BEGIN

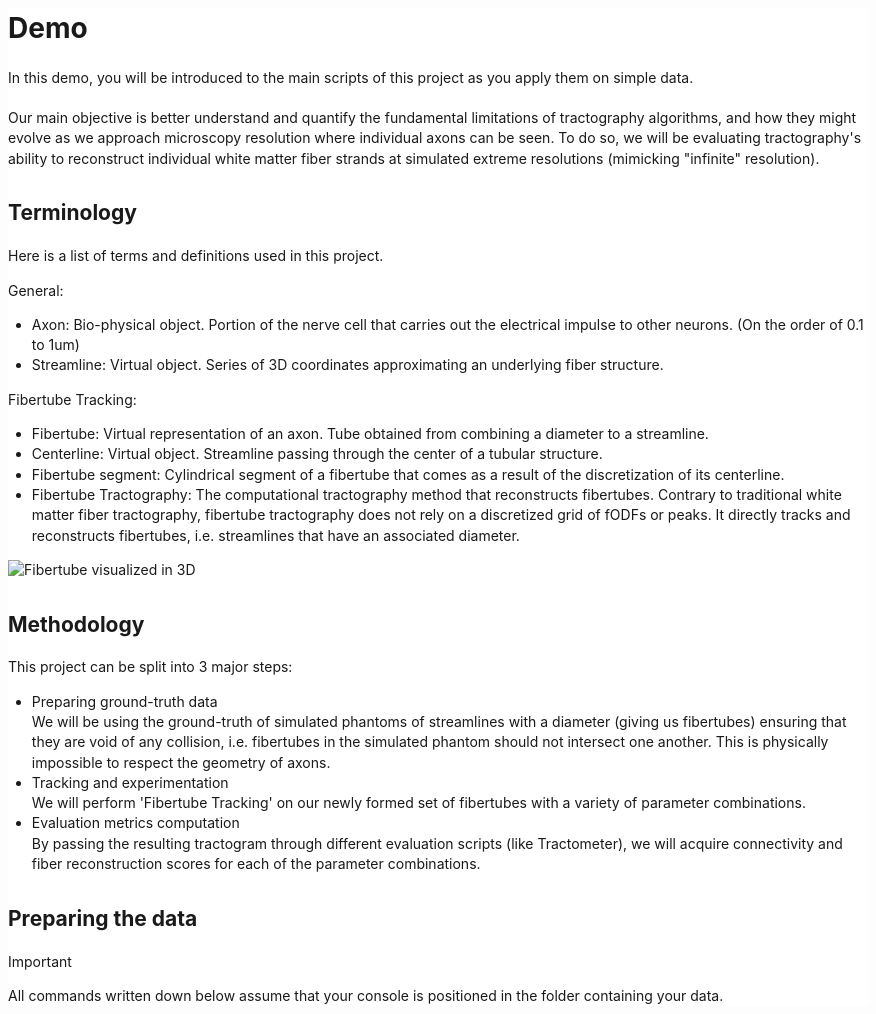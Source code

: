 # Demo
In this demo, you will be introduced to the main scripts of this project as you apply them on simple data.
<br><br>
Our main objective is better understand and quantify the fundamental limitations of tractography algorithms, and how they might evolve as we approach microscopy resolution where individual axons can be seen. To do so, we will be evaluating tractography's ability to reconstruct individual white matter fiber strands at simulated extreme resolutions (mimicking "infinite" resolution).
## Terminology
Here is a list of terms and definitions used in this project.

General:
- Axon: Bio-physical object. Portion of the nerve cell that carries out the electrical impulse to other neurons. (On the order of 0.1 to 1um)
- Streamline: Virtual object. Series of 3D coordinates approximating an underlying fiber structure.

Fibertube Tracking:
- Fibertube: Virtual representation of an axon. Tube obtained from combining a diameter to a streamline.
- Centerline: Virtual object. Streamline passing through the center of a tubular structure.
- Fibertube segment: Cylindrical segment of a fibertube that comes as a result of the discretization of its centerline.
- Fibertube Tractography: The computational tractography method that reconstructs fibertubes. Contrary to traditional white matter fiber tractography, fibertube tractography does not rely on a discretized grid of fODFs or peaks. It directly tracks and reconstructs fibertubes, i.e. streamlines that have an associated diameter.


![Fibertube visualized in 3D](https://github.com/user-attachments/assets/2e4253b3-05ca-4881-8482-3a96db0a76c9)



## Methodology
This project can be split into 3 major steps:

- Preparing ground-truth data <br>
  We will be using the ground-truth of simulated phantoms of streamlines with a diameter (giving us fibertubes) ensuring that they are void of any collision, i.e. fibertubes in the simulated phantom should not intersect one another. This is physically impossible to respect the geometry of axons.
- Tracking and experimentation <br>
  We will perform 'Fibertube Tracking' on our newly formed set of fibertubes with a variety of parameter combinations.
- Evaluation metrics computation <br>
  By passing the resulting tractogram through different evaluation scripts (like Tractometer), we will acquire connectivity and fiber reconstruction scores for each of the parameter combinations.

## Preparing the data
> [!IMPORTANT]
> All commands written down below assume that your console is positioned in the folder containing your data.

END

* TASK DESCRIPTION *
Copy every line of the material above in which the word "Preparing" appears.

* ANSWER TO THIS EXERCISE *
- Preparing ground-truth data <br>
## Preparing the data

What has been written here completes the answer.